Nick - you can also create range indexes explicitly in MarkLogic, and these will really help with the performance of joins, just as they do in eXist.

-Mike

On 03/16/2012 08:26 AM, Nick Tuckett wrote:
I'm evaluating MarkLogic as a possible way to store and access around 25Mb (and growing) of fairly complex XML data. For one particular type of common query for my application, I'm seeing drastically different performance between MarkLogic and eXist. I would be very grateful for any feedback or advice on how to improve this performance

One common feature of this data are attributes containing identifying values that reference other elements in the collection - an example of this is for referencing localised text from a common XML file.
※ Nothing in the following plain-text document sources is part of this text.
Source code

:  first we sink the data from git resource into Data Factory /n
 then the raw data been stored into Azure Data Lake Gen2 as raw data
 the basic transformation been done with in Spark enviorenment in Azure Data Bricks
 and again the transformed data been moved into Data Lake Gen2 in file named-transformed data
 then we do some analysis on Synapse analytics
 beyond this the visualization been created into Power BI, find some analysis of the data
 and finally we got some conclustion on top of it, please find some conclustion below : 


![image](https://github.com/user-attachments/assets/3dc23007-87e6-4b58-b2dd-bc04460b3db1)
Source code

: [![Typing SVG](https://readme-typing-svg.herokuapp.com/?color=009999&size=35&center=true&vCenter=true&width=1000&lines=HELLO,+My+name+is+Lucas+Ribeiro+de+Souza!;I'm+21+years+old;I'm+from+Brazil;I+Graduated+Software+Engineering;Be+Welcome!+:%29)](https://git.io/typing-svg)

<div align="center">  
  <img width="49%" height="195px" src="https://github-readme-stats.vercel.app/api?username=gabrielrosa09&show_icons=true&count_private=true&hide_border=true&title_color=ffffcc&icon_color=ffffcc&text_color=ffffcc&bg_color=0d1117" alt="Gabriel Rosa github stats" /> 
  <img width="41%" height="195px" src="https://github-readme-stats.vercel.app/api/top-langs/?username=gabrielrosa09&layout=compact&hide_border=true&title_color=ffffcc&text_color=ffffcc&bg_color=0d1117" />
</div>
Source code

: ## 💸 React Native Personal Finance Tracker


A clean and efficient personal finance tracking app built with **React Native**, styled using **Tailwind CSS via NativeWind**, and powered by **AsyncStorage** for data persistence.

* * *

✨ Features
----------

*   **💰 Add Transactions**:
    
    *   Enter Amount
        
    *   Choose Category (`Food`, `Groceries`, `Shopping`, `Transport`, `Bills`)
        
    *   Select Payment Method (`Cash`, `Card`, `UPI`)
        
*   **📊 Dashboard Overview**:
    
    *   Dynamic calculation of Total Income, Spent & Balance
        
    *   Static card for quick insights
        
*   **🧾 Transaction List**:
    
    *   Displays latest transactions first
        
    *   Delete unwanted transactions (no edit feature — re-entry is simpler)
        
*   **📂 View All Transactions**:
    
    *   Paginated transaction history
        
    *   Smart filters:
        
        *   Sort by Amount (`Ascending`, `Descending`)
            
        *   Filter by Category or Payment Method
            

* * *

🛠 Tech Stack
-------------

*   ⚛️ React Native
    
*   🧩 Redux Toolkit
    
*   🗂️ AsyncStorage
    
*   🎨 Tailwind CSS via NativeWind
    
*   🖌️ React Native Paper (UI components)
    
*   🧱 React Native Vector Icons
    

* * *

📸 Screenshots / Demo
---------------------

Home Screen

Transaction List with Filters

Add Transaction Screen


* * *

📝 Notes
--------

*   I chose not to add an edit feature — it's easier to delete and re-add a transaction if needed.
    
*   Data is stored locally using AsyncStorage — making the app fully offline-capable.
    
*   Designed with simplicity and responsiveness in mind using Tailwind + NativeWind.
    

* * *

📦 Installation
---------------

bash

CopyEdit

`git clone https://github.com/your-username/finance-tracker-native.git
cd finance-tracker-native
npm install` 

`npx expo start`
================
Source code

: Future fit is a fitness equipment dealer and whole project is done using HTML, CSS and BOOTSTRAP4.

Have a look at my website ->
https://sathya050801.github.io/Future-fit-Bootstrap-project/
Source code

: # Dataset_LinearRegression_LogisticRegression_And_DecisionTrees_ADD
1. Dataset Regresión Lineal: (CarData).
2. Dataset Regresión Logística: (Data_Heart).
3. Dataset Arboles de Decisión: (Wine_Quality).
I have been using a fairly simple query to benchmark performance that looks like this:

for $x in collection('/db/content')//(elementa|elementb|elementc|elementd|elemente|elementf)
let $e := doc('/db/language/lang_en.xml')//text[@id=$x/@localisedtextid]
order by $x/@id
return
<localisedtext quest="{$e}"/>

The benchmark content has around 2500 instances for this particular case. With everything else constant (hardware, OS, content) I see drastically different performance between MarkLogic and eXist. The former takes around 59 seconds to return the data for all instances, the latter takes 8 seconds.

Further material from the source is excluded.